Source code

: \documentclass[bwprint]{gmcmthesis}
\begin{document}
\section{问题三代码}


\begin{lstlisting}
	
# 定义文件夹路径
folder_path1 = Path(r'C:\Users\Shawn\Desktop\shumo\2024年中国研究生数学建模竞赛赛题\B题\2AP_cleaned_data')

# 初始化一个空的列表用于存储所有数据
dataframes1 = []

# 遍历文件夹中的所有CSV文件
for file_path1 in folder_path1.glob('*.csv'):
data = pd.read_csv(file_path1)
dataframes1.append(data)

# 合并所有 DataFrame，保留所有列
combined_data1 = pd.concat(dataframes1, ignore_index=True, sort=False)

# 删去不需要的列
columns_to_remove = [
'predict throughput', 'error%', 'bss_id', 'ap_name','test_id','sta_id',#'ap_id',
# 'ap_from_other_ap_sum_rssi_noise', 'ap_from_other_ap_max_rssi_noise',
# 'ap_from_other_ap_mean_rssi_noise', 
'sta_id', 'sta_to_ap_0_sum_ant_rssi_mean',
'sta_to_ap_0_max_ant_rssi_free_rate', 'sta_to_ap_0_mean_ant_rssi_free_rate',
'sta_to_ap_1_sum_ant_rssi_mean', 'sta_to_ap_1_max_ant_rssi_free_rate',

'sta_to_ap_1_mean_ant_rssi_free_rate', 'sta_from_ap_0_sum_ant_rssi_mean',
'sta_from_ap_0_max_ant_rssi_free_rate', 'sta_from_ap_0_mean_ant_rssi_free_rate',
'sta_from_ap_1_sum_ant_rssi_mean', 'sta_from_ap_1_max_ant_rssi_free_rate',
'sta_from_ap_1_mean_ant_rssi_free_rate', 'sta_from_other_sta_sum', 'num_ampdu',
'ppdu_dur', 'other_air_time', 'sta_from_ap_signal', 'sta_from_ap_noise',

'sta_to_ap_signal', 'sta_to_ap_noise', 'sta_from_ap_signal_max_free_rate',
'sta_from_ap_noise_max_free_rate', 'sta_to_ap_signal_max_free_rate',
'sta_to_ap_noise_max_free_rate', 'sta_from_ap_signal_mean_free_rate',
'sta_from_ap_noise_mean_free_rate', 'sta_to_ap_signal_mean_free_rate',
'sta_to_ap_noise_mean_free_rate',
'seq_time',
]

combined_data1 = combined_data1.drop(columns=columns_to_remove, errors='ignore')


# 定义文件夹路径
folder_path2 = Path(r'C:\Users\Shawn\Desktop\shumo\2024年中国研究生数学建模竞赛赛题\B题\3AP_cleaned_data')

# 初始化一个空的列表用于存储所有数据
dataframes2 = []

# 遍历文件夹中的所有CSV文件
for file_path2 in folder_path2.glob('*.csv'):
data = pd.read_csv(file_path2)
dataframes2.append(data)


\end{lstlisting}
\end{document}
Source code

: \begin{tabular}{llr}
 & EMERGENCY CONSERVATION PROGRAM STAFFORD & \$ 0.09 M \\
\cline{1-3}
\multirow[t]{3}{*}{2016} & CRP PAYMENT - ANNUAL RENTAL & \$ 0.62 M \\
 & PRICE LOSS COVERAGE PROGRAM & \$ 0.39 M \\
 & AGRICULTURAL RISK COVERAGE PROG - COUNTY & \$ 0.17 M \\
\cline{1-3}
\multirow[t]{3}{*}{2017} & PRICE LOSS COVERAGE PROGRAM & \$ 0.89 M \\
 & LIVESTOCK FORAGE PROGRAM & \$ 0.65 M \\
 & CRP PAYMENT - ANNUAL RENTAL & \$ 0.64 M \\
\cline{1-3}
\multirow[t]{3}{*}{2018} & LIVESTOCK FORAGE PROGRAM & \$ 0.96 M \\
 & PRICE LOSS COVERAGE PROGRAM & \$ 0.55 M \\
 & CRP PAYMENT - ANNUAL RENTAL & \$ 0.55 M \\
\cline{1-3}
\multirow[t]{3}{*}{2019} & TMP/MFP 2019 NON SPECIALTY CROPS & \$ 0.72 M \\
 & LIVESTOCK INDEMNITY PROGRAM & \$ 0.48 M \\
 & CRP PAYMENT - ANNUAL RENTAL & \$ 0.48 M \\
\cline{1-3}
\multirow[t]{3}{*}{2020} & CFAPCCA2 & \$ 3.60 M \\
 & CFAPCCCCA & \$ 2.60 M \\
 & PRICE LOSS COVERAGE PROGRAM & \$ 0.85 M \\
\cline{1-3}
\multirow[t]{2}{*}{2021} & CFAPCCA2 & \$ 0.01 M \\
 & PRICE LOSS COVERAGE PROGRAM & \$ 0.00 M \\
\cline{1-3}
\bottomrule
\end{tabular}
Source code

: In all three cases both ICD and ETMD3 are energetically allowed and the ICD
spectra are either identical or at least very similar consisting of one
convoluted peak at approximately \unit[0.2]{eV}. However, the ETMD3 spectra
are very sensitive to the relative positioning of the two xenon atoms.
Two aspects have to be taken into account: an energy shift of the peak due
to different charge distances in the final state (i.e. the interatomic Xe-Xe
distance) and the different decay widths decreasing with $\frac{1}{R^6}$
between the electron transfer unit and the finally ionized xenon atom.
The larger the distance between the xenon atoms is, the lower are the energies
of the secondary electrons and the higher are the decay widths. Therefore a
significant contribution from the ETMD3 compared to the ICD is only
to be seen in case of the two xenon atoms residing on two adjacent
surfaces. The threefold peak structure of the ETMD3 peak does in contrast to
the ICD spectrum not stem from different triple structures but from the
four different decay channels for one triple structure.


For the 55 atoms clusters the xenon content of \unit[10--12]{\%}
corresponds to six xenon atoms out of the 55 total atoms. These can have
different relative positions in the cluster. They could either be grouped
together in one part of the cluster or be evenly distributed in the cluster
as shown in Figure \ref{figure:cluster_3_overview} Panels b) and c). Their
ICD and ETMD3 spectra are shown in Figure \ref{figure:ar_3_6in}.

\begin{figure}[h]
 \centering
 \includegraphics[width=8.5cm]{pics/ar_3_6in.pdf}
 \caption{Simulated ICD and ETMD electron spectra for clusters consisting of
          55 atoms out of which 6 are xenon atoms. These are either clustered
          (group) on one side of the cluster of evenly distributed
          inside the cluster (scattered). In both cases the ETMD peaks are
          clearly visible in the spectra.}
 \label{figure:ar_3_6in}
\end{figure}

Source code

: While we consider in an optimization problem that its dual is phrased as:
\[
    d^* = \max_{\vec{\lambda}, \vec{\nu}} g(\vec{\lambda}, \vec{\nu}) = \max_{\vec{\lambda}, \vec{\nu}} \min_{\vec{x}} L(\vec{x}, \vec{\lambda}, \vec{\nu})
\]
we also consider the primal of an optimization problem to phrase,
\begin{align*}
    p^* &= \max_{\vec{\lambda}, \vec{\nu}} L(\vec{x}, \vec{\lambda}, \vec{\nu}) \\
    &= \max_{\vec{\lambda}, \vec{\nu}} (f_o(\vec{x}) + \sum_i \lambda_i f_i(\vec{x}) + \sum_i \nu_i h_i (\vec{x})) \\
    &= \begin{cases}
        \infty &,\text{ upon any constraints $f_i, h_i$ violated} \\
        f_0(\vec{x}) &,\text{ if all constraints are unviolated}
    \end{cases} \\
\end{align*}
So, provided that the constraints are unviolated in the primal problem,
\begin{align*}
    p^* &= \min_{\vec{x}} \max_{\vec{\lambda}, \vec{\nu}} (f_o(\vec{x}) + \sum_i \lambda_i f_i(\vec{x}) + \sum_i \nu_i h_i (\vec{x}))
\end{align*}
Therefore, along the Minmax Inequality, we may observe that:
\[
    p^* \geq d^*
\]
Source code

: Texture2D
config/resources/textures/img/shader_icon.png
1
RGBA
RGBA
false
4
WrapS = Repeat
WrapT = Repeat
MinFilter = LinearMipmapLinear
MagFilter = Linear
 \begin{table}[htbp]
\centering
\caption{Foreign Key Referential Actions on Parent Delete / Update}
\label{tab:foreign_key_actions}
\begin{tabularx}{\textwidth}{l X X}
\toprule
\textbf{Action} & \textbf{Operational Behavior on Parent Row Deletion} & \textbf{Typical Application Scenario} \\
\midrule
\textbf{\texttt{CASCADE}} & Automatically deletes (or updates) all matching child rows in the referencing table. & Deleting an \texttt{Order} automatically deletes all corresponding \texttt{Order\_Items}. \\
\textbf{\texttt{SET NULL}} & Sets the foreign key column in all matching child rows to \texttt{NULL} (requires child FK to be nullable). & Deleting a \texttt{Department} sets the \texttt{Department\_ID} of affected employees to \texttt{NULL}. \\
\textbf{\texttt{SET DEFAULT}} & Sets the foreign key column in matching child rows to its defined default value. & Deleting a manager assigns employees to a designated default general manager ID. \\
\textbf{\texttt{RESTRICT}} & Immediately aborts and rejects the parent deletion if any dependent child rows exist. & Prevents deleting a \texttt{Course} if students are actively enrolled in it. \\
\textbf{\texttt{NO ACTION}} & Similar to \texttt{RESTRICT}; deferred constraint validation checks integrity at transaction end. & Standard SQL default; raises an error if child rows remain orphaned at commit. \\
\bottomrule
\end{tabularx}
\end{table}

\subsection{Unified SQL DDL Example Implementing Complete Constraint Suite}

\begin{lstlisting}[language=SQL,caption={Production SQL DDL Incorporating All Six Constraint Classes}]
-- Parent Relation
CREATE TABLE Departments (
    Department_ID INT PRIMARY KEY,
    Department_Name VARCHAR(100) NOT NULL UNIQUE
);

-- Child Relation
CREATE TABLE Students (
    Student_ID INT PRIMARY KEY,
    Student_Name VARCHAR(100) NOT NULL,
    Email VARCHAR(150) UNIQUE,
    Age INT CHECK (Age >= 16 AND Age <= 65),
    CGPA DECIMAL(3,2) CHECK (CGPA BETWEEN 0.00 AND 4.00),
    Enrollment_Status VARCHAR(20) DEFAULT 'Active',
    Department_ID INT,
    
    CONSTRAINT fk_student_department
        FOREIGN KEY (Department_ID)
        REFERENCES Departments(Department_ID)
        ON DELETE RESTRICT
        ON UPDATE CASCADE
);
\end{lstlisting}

_ _ _ _ _ _ _

## Problem details
Take every line in the preceding listing that contains "clusters" and copy it.

## Task solution
For the 55 atoms clusters the xenon content of \unit[10--12]{\%}
 \caption{Simulated ICD and ETMD electron spectra for clusters consisting of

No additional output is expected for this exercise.